Please tally how many lines in the entries below include the word "AccountService", giving only the number.
——————
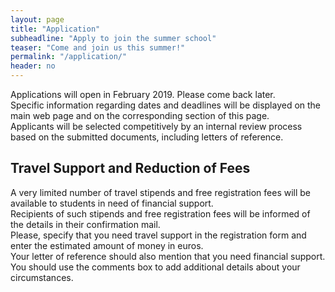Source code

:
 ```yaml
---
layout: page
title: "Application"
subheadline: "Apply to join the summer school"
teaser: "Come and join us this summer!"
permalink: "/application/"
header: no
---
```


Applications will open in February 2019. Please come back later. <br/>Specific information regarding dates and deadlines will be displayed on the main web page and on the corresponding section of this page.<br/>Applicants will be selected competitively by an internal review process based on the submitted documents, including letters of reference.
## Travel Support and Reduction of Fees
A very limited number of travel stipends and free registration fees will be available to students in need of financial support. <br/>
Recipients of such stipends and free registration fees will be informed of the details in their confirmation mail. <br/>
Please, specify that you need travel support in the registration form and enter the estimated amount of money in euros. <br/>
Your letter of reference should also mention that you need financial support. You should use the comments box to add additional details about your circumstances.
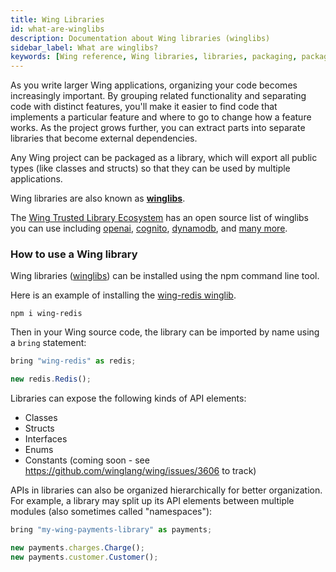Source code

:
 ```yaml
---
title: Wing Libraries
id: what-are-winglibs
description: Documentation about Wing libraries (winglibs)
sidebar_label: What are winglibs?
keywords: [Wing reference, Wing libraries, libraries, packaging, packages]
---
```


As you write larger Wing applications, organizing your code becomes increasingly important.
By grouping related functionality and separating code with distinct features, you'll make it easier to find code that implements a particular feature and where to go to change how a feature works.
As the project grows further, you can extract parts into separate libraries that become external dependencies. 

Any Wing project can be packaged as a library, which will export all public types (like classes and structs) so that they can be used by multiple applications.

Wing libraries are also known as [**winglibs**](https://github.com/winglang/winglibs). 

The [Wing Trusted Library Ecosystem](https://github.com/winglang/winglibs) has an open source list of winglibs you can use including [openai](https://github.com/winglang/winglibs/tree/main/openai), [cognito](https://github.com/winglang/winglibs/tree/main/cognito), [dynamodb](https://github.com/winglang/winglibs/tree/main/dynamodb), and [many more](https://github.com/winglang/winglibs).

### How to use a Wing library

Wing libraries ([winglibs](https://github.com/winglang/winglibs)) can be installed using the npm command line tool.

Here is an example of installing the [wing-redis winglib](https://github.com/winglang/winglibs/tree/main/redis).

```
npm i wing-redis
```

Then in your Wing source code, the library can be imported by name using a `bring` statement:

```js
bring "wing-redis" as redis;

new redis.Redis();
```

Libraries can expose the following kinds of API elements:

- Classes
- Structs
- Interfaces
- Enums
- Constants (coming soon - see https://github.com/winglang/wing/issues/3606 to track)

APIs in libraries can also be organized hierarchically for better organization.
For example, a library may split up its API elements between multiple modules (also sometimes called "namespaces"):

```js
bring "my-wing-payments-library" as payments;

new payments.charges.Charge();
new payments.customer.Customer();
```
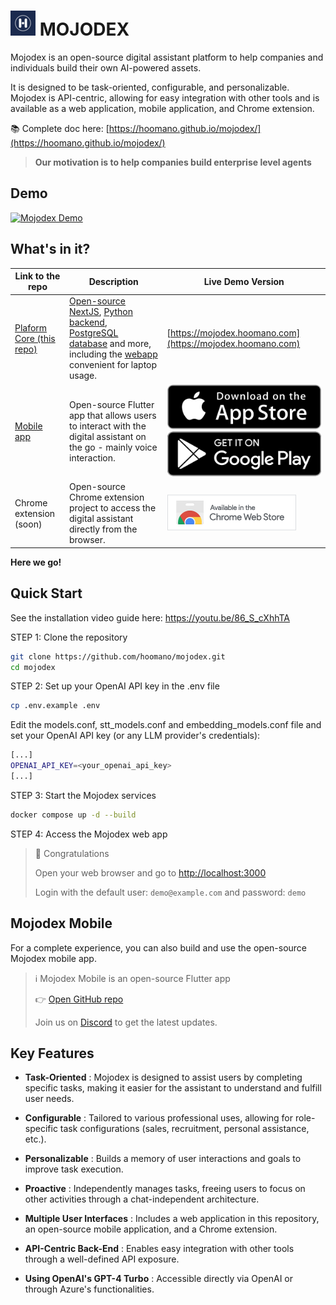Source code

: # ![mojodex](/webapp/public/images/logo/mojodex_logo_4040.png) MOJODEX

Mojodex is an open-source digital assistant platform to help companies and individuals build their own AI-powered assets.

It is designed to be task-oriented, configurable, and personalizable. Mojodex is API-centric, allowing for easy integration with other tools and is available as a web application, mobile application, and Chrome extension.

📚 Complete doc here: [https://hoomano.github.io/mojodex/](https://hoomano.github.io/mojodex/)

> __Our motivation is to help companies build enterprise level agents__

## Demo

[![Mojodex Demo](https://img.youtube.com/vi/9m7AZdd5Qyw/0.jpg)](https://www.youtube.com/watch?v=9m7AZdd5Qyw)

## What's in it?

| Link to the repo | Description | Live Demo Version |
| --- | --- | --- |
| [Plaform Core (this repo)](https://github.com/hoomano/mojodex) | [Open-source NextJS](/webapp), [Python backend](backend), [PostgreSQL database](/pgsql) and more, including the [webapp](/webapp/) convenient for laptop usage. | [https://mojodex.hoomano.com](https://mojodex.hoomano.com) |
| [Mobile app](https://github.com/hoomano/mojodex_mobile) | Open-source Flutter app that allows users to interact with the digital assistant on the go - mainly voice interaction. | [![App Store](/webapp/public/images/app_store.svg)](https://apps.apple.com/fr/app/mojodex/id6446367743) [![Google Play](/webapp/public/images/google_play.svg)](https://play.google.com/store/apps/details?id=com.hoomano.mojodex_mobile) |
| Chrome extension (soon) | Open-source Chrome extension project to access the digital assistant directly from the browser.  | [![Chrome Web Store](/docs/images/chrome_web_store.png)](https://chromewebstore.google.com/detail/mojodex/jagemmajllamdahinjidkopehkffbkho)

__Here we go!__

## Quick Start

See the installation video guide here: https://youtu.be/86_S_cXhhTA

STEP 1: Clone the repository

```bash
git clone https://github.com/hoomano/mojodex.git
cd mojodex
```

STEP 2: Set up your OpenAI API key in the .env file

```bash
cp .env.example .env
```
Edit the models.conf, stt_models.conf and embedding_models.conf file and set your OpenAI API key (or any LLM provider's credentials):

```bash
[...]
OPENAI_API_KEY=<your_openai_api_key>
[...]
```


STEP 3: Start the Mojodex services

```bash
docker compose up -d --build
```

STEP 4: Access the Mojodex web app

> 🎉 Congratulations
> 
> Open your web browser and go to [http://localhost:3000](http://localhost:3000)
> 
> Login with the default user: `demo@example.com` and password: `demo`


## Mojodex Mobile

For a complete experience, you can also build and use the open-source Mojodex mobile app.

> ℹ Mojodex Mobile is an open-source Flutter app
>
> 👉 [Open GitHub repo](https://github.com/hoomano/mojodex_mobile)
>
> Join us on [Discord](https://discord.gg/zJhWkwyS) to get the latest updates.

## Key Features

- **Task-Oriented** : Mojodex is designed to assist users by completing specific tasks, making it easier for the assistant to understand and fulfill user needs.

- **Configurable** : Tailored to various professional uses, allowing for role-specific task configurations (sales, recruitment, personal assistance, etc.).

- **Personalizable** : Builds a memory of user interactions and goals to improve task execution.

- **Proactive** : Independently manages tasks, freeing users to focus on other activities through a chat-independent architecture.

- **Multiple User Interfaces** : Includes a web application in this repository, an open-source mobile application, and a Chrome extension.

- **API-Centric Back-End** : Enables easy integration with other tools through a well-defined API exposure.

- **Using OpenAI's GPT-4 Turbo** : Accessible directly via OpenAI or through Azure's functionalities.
——————
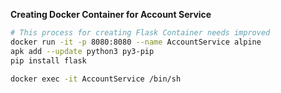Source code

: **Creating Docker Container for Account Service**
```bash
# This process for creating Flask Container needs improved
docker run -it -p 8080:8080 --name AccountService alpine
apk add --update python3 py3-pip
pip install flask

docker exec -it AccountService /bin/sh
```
——————
Expected answer >>
2